Below are records to transcribe in full and unchanged; omit every picture.

ENTRIES SUPPLIED:

· · ·

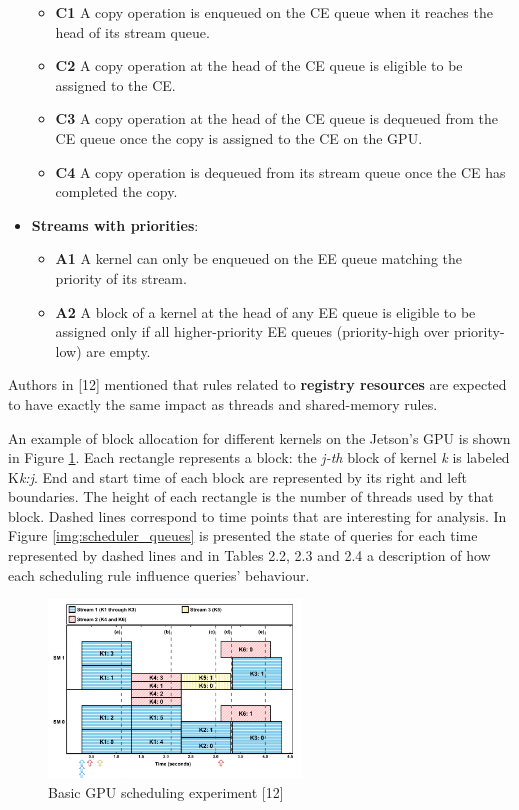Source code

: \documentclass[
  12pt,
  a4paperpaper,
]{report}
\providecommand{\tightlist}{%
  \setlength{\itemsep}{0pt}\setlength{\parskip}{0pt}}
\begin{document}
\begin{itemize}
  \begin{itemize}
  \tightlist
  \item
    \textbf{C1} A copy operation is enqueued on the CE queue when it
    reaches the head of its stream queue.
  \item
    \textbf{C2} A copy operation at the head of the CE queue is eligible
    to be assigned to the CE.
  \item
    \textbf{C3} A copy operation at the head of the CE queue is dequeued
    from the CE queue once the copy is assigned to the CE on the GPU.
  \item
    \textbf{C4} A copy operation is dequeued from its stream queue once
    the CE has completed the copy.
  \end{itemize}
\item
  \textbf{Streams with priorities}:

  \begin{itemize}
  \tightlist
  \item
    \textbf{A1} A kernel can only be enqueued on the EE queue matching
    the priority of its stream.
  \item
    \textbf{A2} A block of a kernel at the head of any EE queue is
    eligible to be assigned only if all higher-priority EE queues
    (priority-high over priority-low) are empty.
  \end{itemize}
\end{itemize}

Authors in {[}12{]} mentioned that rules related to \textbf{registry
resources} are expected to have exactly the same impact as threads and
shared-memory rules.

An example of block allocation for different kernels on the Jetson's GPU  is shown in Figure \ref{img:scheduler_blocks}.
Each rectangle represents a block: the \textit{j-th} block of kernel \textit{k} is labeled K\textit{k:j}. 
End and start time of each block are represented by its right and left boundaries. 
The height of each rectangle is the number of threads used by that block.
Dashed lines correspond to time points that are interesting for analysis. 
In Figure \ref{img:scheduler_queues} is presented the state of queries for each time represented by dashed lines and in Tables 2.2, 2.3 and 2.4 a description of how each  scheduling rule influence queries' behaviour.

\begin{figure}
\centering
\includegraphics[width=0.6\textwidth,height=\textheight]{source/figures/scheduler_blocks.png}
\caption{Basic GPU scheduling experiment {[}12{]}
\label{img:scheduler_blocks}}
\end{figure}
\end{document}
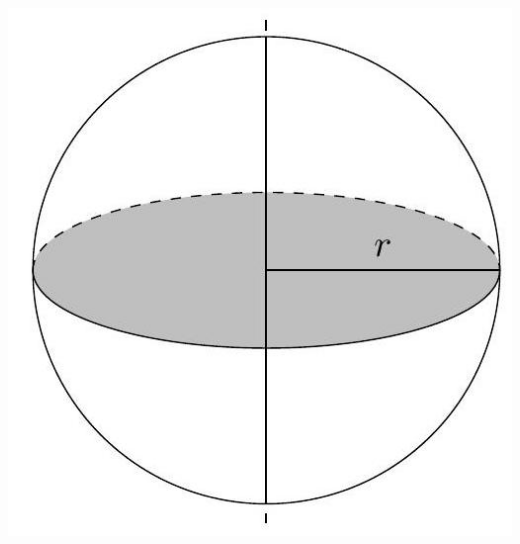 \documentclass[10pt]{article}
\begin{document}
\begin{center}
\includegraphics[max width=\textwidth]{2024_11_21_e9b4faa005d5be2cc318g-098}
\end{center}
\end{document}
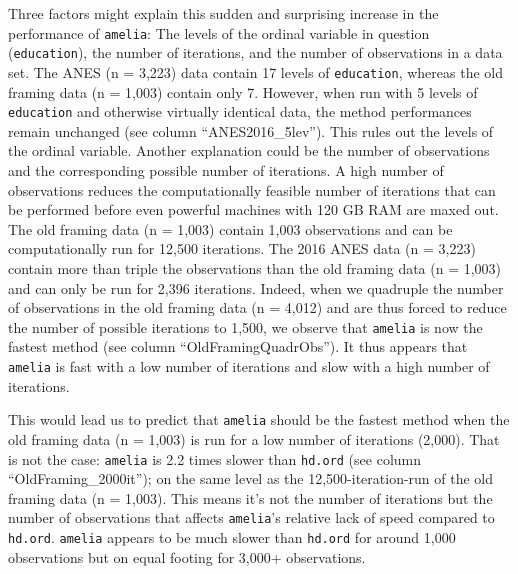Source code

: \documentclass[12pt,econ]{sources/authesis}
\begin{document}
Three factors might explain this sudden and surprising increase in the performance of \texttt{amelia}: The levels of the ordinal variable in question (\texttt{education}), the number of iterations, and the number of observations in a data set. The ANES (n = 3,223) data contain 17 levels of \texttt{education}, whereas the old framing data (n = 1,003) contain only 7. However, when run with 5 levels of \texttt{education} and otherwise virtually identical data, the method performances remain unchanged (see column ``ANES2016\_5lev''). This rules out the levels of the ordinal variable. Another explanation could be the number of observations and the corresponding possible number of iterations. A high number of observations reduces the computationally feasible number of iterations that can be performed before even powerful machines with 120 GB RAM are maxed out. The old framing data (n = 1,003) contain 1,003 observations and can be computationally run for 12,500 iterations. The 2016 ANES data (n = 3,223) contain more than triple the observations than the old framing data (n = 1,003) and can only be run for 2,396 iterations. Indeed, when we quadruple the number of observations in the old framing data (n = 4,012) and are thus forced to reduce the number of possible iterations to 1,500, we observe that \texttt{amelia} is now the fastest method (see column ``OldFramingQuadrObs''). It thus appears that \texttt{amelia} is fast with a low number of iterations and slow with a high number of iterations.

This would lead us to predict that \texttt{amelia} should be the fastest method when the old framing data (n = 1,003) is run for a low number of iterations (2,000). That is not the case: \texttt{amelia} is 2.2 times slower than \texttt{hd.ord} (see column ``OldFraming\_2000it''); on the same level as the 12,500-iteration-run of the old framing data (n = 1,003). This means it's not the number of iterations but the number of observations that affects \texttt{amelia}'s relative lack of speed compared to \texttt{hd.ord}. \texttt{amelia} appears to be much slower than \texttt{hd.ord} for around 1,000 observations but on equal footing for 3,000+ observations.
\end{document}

· · ·

WRITTEN REPLY:
Source code

: \documentclass[
  12pt,
  a4paperpaper,
]{report}
\providecommand{\tightlist}{%
  \setlength{\itemsep}{0pt}\setlength{\parskip}{0pt}}
\begin{document}
\begin{itemize}
  \begin{itemize}
  \tightlist
  \item
    \textbf{C1} A copy operation is enqueued on the CE queue when it
    reaches the head of its stream queue.
  \item
    \textbf{C2} A copy operation at the head of the CE queue is eligible
    to be assigned to the CE.
  \item
    \textbf{C3} A copy operation at the head of the CE queue is dequeued
    from the CE queue once the copy is assigned to the CE on the GPU.
  \item
    \textbf{C4} A copy operation is dequeued from its stream queue once
    the CE has completed the copy.
  \end{itemize}
\item
  \textbf{Streams with priorities}:

  \begin{itemize}
  \tightlist
  \item
    \textbf{A1} A kernel can only be enqueued on the EE queue matching
    the priority of its stream.
  \item
    \textbf{A2} A block of a kernel at the head of any EE queue is
    eligible to be assigned only if all higher-priority EE queues
    (priority-high over priority-low) are empty.
  \end{itemize}
\end{itemize}

Authors in {[}12{]} mentioned that rules related to \textbf{registry
resources} are expected to have exactly the same impact as threads and
shared-memory rules.

An example of block allocation for different kernels on the Jetson's GPU  is shown in Figure \ref{img:scheduler_blocks}.
Each rectangle represents a block: the \textit{j-th} block of kernel \textit{k} is labeled K\textit{k:j}. 
End and start time of each block are represented by its right and left boundaries. 
The height of each rectangle is the number of threads used by that block.
Dashed lines correspond to time points that are interesting for analysis. 
In Figure \ref{img:scheduler_queues} is presented the state of queries for each time represented by dashed lines and in Tables 2.2, 2.3 and 2.4 a description of how each  scheduling rule influence queries' behaviour.

\begin{figure}
\centering
\includegraphics[width=0.6\textwidth,height=\textheight]{source/figures/scheduler_blocks.png}
\caption{Basic GPU scheduling experiment {[}12{]}
\label{img:scheduler_blocks}}
\end{figure}
\end{document}
 \documentclass[10pt]{article}
\begin{document}
\begin{center}
\includegraphics[max width=\textwidth]{2024_11_21_e9b4faa005d5be2cc318g-098}
\end{center}
\end{document}
Source code

: \documentclass[12pt,econ]{sources/authesis}
\begin{document}
Three factors might explain this sudden and surprising increase in the performance of \texttt{amelia}: The levels of the ordinal variable in question (\texttt{education}), the number of iterations, and the number of observations in a data set. The ANES (n = 3,223) data contain 17 levels of \texttt{education}, whereas the old framing data (n = 1,003) contain only 7. However, when run with 5 levels of \texttt{education} and otherwise virtually identical data, the method performances remain unchanged (see column ``ANES2016\_5lev''). This rules out the levels of the ordinal variable. Another explanation could be the number of observations and the corresponding possible number of iterations. A high number of observations reduces the computationally feasible number of iterations that can be performed before even powerful machines with 120 GB RAM are maxed out. The old framing data (n = 1,003) contain 1,003 observations and can be computationally run for 12,500 iterations. The 2016 ANES data (n = 3,223) contain more than triple the observations than the old framing data (n = 1,003) and can only be run for 2,396 iterations. Indeed, when we quadruple the number of observations in the old framing data (n = 4,012) and are thus forced to reduce the number of possible iterations to 1,500, we observe that \texttt{amelia} is now the fastest method (see column ``OldFramingQuadrObs''). It thus appears that \texttt{amelia} is fast with a low number of iterations and slow with a high number of iterations.

This would lead us to predict that \texttt{amelia} should be the fastest method when the old framing data (n = 1,003) is run for a low number of iterations (2,000). That is not the case: \texttt{amelia} is 2.2 times slower than \texttt{hd.ord} (see column ``OldFraming\_2000it''); on the same level as the 12,500-iteration-run of the old framing data (n = 1,003). This means it's not the number of iterations but the number of observations that affects \texttt{amelia}'s relative lack of speed compared to \texttt{hd.ord}. \texttt{amelia} appears to be much slower than \texttt{hd.ord} for around 1,000 observations but on equal footing for 3,000+ observations.
\end{document}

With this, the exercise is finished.